**Task instructions**: Output the entries exactly as they appear. Pictures should not be included.

**Dataset records**:
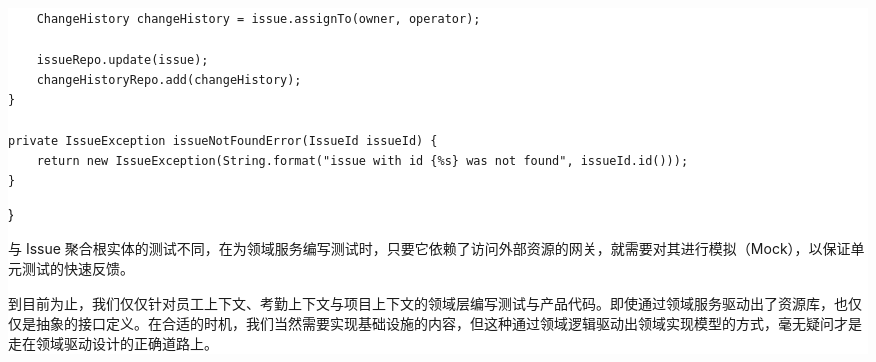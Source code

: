        ChangeHistory changeHistory = issue.assignTo(owner, operator);

        issueRepo.update(issue);
        changeHistoryRepo.add(changeHistory);
    }

    private IssueException issueNotFoundError(IssueId issueId) {
        return new IssueException(String.format("issue with id {%s} was not found", issueId.id()));
    }
}



与 Issue 聚合根实体的测试不同，在为领域服务编写测试时，只要它依赖了访问外部资源的网关，就需要对其进行模拟（Mock），以保证单元测试的快速反馈。

到目前为止，我们仅仅针对员工上下文、考勤上下文与项目上下文的领域层编写测试与产品代码。即使通过领域服务驱动出了资源库，也仅仅是抽象的接口定义。在合适的时机，我们当然需要实现基础设施的内容，但这种通过领域逻辑驱动出领域实现模型的方式，毫无疑问才是走在领域驱动设计的正确道路上。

**Expected answer**:
Source code

:        ChangeHistory changeHistory = issue.assignTo(owner, operator);

        issueRepo.update(issue);
        changeHistoryRepo.add(changeHistory);
    }

    private IssueException issueNotFoundError(IssueId issueId) {
        return new IssueException(String.format("issue with id {%s} was not found", issueId.id()));
    }
}



与 Issue 聚合根实体的测试不同，在为领域服务编写测试时，只要它依赖了访问外部资源的网关，就需要对其进行模拟（Mock），以保证单元测试的快速反馈。

到目前为止，我们仅仅针对员工上下文、考勤上下文与项目上下文的领域层编写测试与产品代码。即使通过领域服务驱动出了资源库，也仅仅是抽象的接口定义。在合适的时机，我们当然需要实现基础设施的内容，但这种通过领域逻辑驱动出领域实现模型的方式，毫无疑问才是走在领域驱动设计的正确道路上。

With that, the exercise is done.